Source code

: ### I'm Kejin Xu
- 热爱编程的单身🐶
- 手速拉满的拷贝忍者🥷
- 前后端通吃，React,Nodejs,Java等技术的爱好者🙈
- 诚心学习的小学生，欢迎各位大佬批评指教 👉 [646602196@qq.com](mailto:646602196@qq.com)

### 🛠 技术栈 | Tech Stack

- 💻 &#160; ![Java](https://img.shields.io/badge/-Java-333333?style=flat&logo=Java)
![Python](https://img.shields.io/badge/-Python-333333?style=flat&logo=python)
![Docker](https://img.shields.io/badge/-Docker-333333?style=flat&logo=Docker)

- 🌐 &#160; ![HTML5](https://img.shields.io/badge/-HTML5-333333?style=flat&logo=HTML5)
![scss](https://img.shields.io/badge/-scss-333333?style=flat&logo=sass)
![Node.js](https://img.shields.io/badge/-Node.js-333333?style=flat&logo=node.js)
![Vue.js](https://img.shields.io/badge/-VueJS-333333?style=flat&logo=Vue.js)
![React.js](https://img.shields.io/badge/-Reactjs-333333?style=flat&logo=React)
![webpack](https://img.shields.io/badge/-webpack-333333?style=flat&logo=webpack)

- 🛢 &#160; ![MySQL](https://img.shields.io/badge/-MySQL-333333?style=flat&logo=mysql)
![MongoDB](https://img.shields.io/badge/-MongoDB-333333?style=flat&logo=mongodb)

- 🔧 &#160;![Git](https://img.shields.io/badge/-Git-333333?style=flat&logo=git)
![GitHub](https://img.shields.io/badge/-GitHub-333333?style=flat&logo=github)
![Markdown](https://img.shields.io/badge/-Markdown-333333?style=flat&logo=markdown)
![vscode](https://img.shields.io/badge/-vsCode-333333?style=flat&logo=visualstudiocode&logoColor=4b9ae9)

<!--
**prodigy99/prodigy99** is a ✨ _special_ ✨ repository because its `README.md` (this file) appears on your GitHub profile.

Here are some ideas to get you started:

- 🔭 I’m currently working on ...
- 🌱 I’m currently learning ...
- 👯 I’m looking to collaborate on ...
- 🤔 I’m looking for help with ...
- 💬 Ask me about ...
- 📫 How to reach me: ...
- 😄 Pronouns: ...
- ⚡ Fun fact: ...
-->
+ + + +
- PROBLEM DETAILS: Please write out every line of the data exactly.

- RESULT OF THIS EXERCISE:
Source code

: ### I'm Kejin Xu
- 热爱编程的单身🐶
- 手速拉满的拷贝忍者🥷
- 前后端通吃，React,Nodejs,Java等技术的爱好者🙈
- 诚心学习的小学生，欢迎各位大佬批评指教 👉 [646602196@qq.com](mailto:646602196@qq.com)

### 🛠 技术栈 | Tech Stack

- 💻 &#160; ![Java](https://img.shields.io/badge/-Java-333333?style=flat&logo=Java)
![Python](https://img.shields.io/badge/-Python-333333?style=flat&logo=python)
![Docker](https://img.shields.io/badge/-Docker-333333?style=flat&logo=Docker)

- 🌐 &#160; ![HTML5](https://img.shields.io/badge/-HTML5-333333?style=flat&logo=HTML5)
![scss](https://img.shields.io/badge/-scss-333333?style=flat&logo=sass)
![Node.js](https://img.shields.io/badge/-Node.js-333333?style=flat&logo=node.js)
![Vue.js](https://img.shields.io/badge/-VueJS-333333?style=flat&logo=Vue.js)
![React.js](https://img.shields.io/badge/-Reactjs-333333?style=flat&logo=React)
![webpack](https://img.shields.io/badge/-webpack-333333?style=flat&logo=webpack)

- 🛢 &#160; ![MySQL](https://img.shields.io/badge/-MySQL-333333?style=flat&logo=mysql)
![MongoDB](https://img.shields.io/badge/-MongoDB-333333?style=flat&logo=mongodb)

- 🔧 &#160;![Git](https://img.shields.io/badge/-Git-333333?style=flat&logo=git)
![GitHub](https://img.shields.io/badge/-GitHub-333333?style=flat&logo=github)
![Markdown](https://img.shields.io/badge/-Markdown-333333?style=flat&logo=markdown)
![vscode](https://img.shields.io/badge/-vsCode-333333?style=flat&logo=visualstudiocode&logoColor=4b9ae9)

<!--
**prodigy99/prodigy99** is a ✨ _special_ ✨ repository because its `README.md` (this file) appears on your GitHub profile.

Here are some ideas to get you started:

- 🔭 I’m currently working on ...
- 🌱 I’m currently learning ...
- 👯 I’m looking to collaborate on ...
- 🤔 I’m looking for help with ...
- 💬 Ask me about ...
- 📫 How to reach me: ...
- 😄 Pronouns: ...
- ⚡ Fun fact: ...
-->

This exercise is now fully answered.